▶ [Work required]:
Needed from the data below: every line from the one with "It has components" up to and including the one with "So the final map is just $$k$$.", repeated exactly and with nothing else.
[Opening Supplied material section]
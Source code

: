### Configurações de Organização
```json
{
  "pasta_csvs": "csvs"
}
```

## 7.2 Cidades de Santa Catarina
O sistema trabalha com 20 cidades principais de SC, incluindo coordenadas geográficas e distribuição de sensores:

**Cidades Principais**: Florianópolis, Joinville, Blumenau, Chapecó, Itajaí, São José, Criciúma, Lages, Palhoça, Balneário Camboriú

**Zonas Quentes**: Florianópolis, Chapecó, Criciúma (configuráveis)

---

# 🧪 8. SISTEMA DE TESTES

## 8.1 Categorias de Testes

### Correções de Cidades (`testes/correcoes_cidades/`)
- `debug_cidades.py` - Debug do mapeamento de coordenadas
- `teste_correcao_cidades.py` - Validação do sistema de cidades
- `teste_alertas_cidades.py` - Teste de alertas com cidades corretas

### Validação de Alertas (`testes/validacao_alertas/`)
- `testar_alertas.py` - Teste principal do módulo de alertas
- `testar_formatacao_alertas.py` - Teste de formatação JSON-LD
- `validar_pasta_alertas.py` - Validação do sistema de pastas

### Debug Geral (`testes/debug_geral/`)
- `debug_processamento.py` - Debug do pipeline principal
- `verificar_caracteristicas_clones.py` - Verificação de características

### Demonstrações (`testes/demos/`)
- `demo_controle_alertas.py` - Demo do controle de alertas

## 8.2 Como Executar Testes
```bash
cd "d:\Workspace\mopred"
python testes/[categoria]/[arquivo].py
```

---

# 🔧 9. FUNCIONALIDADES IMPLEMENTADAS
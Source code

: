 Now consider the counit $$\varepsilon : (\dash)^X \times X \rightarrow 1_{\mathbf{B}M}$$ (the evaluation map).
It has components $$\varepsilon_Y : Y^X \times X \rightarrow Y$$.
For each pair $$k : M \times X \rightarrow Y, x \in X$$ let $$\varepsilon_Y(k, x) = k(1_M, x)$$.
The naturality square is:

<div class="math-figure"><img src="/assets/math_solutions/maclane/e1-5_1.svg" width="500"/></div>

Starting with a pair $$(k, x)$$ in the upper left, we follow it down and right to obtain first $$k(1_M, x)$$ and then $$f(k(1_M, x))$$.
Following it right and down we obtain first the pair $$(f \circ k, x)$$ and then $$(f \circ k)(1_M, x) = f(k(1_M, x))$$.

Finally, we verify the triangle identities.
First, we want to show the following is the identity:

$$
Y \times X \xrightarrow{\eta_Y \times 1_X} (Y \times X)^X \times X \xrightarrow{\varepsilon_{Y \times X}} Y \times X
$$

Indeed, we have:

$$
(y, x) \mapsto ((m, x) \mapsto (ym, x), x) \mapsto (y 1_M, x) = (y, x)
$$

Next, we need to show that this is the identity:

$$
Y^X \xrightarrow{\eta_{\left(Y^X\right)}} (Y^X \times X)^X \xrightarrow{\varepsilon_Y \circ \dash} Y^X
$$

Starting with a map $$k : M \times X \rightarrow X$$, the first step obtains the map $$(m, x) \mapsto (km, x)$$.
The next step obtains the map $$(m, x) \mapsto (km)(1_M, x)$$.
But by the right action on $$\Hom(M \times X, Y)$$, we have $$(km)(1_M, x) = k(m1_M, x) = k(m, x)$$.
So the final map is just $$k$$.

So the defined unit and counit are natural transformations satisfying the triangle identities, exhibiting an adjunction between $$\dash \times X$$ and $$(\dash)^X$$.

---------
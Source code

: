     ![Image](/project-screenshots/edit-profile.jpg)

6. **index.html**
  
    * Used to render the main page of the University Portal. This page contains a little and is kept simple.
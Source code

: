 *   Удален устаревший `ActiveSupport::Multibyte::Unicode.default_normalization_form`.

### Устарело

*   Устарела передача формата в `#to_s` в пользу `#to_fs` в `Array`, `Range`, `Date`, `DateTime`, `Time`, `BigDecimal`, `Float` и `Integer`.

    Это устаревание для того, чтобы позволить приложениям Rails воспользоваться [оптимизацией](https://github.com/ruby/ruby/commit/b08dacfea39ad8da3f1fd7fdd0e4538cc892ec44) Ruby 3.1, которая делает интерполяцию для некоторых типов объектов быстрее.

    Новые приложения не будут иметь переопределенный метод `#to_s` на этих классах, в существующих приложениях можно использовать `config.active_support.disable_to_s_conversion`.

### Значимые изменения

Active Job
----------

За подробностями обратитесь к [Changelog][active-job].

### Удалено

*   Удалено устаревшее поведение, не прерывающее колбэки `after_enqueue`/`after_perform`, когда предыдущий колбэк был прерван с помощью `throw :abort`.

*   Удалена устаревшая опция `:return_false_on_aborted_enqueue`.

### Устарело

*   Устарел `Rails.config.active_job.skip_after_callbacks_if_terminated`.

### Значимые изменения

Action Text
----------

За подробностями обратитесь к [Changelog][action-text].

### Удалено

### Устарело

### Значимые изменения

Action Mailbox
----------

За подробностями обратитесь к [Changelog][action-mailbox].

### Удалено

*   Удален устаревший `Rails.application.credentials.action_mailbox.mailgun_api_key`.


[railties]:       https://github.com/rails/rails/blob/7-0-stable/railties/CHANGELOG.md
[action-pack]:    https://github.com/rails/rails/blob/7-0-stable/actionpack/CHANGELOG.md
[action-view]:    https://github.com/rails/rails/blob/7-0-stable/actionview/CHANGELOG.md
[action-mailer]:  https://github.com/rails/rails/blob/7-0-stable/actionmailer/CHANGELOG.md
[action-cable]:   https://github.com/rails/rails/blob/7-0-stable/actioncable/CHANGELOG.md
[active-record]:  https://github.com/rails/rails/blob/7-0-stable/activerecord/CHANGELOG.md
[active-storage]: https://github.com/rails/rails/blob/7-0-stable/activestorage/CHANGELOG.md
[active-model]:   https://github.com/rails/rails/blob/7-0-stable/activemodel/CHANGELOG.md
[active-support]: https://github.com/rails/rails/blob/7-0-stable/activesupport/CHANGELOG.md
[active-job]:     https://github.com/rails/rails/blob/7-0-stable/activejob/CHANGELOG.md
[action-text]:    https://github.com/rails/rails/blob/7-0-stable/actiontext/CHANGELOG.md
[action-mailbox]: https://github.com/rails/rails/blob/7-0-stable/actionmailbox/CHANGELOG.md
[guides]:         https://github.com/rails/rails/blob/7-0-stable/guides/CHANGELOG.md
[Closing Supplied material section]
▶ [Final answer]:
It has components $$\varepsilon_Y : Y^X \times X \rightarrow Y$$.
For each pair $$k : M \times X \rightarrow Y, x \in X$$ let $$\varepsilon_Y(k, x) = k(1_M, x)$$.
The naturality square is:

<div class="math-figure"><img src="/assets/math_solutions/maclane/e1-5_1.svg" width="500"/></div>

Starting with a pair $$(k, x)$$ in the upper left, we follow it down and right to obtain first $$k(1_M, x)$$ and then $$f(k(1_M, x))$$.
Following it right and down we obtain first the pair $$(f \circ k, x)$$ and then $$(f \circ k)(1_M, x) = f(k(1_M, x))$$.

Finally, we verify the triangle identities.
First, we want to show the following is the identity:

$$
Y \times X \xrightarrow{\eta_Y \times 1_X} (Y \times X)^X \times X \xrightarrow{\varepsilon_{Y \times X}} Y \times X
$$

Indeed, we have:

$$
(y, x) \mapsto ((m, x) \mapsto (ym, x), x) \mapsto (y 1_M, x) = (y, x)
$$

Next, we need to show that this is the identity:

$$
Y^X \xrightarrow{\eta_{\left(Y^X\right)}} (Y^X \times X)^X \xrightarrow{\varepsilon_Y \circ \dash} Y^X
$$

Starting with a map $$k : M \times X \rightarrow X$$, the first step obtains the map $$(m, x) \mapsto (km, x)$$.
The next step obtains the map $$(m, x) \mapsto (km)(1_M, x)$$.
But by the right action on $$\Hom(M \times X, Y)$$, we have $$(km)(1_M, x) = k(m1_M, x) = k(m, x)$$.
So the final map is just $$k$$.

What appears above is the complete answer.